I do not race the boat and for cruising purposes I do not bother with the lacing with no apparent ill effect.

beermatt's picture

Thanks for the replies both, sorry for the delayed response. I did try replying a while ago but the site was down, and since then I've descended into a ridicously busy and hectic few weeks.

David Cooper - Echoes a lot of my own thoughts really - retains the transportation advantage which is the main thing, but you lose the ability to drop it under bridges. I only realised the latter recently, originally for some reason I imagined the 2 piece was kind of telescopic and could be adjusted from the cockpit. It's very rare that I have the need to drop it for going under a bridge, I'm almost always on the sea or estuaries; I do rivers now and again, but don't usually have the sails up so not sure whether it wouldn't been too tall or not had the gaff been up. Never thought of keeping both really, that's worth some consideration.

David "Curlew" - Very interesting idea, I know it helps keep a good sail shape for better performance but never really questioned how much difference it acutally makes. Years ago I set off in a hurry without the lacing line done up, and seem to remember the sail being a bit baggy and losing performance to windward. But that was quite a while ago now so can't remember very well and I was less experienced back then, it may have been just an assumption, I didn't have much of a benchmark to compare it against at the time either. I only cruise so I'm not bothered about shaving 0.2 seconds off getting to the next buoy, but I do find that being able to make good progress against the wind is important. I might expermient with not using it again in future and see how it handles. Or maybe just fasten 2 of the cringles round the mast and not bother with the rest, maybe that would make rigging/raising/lowering significantly easer, yet still prevent the sail getting too baggy.

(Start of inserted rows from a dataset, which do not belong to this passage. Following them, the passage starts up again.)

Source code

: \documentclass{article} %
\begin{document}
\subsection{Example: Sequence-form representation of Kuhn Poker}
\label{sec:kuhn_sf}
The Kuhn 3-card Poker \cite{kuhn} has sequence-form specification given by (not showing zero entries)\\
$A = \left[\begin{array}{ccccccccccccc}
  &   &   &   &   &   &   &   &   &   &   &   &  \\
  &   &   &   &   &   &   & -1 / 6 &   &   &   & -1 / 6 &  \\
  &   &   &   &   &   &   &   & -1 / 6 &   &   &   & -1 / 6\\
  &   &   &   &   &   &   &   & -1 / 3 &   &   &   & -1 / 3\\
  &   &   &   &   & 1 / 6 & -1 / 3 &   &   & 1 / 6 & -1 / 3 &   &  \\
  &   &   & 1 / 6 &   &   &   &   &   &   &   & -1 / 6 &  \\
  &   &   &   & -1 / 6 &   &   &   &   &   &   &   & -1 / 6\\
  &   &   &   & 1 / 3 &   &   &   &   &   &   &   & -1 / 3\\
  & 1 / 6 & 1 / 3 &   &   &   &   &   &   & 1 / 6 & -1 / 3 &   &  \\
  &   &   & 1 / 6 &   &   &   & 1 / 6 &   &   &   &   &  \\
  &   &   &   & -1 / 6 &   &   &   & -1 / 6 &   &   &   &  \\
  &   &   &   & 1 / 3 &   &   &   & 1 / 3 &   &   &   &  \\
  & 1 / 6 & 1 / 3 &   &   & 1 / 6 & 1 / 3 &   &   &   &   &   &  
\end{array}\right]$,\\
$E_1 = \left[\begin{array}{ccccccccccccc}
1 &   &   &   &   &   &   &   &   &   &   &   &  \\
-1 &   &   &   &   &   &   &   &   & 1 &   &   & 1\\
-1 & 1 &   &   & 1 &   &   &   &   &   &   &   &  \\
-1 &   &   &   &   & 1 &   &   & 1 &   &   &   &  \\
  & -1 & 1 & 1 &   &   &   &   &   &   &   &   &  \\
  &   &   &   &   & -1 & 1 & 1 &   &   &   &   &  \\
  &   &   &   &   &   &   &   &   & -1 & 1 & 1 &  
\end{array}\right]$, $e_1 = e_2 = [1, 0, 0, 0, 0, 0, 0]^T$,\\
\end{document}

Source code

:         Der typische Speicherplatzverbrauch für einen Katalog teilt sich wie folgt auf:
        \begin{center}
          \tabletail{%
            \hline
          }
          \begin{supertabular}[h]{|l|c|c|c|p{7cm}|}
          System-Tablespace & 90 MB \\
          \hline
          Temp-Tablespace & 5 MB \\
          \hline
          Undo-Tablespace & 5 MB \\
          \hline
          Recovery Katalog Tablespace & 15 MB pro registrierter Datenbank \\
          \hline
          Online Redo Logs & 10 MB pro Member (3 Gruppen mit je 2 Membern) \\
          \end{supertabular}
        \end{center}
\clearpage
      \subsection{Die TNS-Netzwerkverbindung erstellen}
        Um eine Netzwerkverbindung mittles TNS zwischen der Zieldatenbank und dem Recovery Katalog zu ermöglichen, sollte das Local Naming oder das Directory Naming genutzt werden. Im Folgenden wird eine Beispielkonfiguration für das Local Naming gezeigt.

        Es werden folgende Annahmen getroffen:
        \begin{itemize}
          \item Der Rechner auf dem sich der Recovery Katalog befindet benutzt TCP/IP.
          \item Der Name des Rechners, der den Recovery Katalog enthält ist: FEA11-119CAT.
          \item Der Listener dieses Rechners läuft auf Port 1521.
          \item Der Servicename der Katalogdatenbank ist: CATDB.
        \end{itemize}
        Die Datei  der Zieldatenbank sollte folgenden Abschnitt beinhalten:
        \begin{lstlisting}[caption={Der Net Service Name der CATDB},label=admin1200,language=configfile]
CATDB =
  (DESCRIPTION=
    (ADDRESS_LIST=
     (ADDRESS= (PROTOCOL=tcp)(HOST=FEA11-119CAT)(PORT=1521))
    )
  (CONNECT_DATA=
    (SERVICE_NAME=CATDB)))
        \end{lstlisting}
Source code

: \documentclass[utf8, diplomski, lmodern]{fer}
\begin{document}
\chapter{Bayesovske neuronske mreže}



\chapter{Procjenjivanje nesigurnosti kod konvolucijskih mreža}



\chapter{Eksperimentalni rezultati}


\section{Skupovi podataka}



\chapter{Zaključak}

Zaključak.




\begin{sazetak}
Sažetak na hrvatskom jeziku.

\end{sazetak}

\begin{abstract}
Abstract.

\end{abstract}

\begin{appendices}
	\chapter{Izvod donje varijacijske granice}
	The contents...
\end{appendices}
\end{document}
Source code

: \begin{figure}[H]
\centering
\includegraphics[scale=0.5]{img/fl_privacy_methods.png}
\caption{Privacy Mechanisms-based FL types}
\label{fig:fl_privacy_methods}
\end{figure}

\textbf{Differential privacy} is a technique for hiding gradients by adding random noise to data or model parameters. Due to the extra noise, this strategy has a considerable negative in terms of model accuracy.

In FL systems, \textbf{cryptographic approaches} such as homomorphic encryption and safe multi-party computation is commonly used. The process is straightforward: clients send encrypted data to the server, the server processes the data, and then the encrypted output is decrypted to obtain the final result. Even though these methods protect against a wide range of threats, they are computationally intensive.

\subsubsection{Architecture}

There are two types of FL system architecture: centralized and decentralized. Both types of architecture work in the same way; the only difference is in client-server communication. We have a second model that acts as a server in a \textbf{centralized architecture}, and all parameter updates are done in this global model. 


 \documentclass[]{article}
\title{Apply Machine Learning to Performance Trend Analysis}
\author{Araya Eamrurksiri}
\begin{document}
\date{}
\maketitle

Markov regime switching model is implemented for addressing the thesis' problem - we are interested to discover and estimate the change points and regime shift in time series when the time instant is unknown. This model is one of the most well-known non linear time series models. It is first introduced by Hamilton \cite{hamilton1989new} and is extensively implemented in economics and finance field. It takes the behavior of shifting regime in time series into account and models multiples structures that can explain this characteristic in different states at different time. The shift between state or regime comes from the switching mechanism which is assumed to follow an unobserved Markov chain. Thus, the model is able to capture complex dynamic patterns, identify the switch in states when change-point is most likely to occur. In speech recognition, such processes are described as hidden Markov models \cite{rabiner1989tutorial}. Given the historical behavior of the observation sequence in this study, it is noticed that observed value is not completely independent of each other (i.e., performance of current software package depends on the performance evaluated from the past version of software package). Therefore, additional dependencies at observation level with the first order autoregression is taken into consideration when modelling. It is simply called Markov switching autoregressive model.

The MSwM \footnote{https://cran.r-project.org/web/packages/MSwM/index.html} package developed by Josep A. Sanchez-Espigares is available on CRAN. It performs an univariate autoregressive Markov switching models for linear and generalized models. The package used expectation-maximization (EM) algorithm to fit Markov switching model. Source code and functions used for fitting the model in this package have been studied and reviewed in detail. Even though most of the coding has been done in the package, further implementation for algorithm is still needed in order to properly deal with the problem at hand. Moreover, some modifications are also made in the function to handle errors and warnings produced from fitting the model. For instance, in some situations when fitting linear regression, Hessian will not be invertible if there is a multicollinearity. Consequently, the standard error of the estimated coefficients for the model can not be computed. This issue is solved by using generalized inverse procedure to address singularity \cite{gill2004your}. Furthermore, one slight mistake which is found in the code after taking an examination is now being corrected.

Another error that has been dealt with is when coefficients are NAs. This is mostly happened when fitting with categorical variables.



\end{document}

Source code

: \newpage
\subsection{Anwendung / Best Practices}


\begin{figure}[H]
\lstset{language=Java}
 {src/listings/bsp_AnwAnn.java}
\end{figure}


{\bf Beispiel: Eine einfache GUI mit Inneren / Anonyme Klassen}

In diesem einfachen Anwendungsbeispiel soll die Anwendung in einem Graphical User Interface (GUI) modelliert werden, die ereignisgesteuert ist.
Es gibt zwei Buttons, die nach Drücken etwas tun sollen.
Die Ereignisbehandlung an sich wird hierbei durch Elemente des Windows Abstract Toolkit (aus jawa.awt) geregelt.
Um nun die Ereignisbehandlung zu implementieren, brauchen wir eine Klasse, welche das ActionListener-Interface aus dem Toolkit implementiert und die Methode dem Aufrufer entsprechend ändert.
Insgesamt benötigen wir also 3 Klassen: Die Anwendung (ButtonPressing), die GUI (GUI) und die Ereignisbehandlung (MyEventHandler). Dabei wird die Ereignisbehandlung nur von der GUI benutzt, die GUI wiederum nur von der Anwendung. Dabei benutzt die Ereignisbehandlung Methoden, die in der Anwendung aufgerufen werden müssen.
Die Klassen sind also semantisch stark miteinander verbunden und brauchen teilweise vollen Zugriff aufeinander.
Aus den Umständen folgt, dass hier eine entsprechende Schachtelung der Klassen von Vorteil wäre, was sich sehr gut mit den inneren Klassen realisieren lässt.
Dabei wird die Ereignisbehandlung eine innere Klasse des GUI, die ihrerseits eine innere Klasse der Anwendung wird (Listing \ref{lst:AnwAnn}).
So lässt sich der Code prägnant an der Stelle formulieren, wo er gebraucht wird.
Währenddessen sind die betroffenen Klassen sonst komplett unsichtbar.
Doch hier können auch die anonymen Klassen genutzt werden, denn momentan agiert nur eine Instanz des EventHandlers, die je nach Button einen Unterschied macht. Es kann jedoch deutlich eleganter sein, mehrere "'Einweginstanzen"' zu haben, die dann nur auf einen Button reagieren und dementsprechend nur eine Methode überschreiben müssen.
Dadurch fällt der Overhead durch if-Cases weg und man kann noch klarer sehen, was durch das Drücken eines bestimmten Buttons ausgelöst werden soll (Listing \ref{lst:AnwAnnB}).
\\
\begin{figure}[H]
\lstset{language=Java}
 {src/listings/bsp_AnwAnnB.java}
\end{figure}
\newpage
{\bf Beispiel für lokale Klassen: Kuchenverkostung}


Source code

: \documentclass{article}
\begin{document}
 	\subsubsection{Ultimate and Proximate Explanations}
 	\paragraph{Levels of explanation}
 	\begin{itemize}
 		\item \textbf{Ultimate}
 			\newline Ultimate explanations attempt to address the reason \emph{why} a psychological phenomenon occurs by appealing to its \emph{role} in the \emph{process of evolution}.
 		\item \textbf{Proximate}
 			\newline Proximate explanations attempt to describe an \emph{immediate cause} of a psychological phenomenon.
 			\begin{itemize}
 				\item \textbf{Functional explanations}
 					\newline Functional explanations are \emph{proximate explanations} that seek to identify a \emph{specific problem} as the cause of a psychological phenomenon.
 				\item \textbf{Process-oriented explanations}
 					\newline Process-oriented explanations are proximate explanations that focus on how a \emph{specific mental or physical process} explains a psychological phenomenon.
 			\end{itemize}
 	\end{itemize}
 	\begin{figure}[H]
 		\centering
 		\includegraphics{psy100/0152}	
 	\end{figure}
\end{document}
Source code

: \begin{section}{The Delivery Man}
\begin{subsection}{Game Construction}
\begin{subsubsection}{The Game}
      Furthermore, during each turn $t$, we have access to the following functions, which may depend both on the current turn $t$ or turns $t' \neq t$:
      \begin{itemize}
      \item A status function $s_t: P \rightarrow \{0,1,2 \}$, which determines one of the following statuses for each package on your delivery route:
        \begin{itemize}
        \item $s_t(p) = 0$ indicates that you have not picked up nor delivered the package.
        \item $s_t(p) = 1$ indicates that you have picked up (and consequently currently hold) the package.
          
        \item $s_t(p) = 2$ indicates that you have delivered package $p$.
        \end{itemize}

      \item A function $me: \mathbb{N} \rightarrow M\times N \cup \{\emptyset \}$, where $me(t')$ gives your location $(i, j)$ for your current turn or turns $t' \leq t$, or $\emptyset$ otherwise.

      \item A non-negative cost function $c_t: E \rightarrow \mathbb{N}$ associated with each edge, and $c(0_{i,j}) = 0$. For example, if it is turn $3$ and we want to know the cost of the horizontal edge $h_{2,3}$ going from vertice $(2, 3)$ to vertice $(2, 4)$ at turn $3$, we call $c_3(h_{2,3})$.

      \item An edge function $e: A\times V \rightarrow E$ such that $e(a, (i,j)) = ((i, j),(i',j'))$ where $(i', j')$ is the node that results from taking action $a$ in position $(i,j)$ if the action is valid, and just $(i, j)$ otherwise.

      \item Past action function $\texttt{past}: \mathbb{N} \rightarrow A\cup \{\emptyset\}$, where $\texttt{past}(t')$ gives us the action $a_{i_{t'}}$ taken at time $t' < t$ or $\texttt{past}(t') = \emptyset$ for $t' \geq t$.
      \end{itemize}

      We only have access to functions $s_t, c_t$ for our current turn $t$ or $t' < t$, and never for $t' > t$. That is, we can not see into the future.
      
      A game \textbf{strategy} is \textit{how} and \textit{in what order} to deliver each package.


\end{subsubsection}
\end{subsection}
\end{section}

Some people suggest that you need a new mainsail if you get a bermudan mast, but it's supposed to be able to take old sails too, so maybe some sails don't fit the track properly due to age and shrinkage of the hidden rope sewn inside the luff. I'd want to check my existing sail before buying a bermudan mast for that reason to see if they will actually fit together. As for the lacing, a couple of links to the lower part of the sail are probably all it needs for normal conditions (if they're needed at all) - it's probably only in strong winds that it really matters because you don't want excess stress being put on the point where the sail enters the gaff. The lacing may be there primarily to spread the loading away from that point, so it's likely that it has little impact on good sail shape in light to moderate winds, and when the wind really blows, you don't have to use all of it unless you're going downwind as you can spill most of it, and when going downwind the forces are reduced a fair bit.